*** EXTRACTED DATA Section Begins ***
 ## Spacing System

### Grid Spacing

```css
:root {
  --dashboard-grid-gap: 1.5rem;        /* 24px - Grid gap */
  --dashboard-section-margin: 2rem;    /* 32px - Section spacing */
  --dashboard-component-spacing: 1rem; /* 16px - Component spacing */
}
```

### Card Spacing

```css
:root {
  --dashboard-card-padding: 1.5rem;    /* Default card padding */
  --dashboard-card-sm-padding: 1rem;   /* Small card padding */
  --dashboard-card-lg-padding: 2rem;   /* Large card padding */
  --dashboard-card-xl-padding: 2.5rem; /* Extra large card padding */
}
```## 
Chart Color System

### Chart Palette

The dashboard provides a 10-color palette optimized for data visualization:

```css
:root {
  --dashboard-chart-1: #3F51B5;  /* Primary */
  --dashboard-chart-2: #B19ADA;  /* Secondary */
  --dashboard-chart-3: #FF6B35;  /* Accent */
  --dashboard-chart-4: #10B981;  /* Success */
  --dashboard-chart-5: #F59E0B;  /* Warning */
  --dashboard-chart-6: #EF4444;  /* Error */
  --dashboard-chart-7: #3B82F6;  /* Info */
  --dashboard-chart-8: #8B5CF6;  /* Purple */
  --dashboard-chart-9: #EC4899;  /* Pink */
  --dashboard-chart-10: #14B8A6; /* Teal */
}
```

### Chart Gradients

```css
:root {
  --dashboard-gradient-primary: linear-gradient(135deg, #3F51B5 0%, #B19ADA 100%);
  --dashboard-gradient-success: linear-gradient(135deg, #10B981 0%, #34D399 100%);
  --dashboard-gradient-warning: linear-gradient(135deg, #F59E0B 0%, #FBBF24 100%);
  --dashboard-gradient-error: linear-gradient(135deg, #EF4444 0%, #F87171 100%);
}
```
*** EXTRACTED DATA Section Ends ***
*** EXTRACTED DATA Section Begins ***
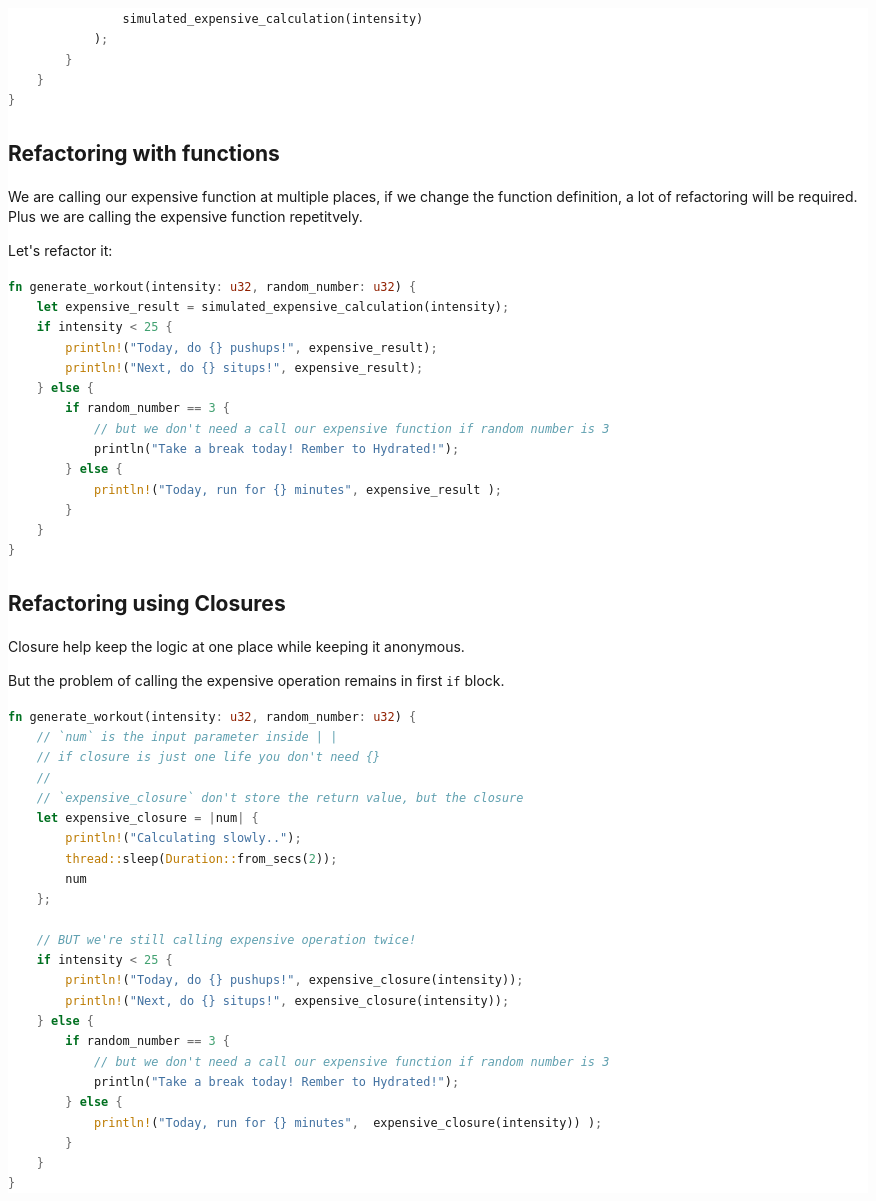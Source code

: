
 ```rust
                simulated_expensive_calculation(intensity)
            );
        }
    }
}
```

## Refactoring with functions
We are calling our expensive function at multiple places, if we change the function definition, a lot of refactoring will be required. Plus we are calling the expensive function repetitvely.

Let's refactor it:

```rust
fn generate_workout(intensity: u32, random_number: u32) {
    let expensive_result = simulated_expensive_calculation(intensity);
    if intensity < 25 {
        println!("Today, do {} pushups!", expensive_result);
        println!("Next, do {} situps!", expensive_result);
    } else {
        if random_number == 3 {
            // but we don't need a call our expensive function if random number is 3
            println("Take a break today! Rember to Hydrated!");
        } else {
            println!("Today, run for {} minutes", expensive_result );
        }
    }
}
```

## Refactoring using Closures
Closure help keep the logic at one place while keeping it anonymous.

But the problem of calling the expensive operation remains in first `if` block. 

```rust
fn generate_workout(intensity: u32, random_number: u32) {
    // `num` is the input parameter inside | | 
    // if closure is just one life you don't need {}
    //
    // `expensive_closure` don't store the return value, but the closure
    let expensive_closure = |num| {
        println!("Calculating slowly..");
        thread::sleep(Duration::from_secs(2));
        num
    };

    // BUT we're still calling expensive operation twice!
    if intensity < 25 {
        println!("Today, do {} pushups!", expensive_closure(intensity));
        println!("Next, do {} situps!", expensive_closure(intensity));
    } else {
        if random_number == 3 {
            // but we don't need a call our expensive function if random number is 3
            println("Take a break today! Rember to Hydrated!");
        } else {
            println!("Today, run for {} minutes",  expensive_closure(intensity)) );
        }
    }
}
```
*** EXTRACTED DATA Section Ends ***
**YOUR ASSIGNMENT**:
Within the entries, find all lines that contain "Next" and copy each one.

**RESULT OF THE TASK**:
        println!("Next, do {} situps!", expensive_result);
        println!("Next, do {} situps!", expensive_closure(intensity));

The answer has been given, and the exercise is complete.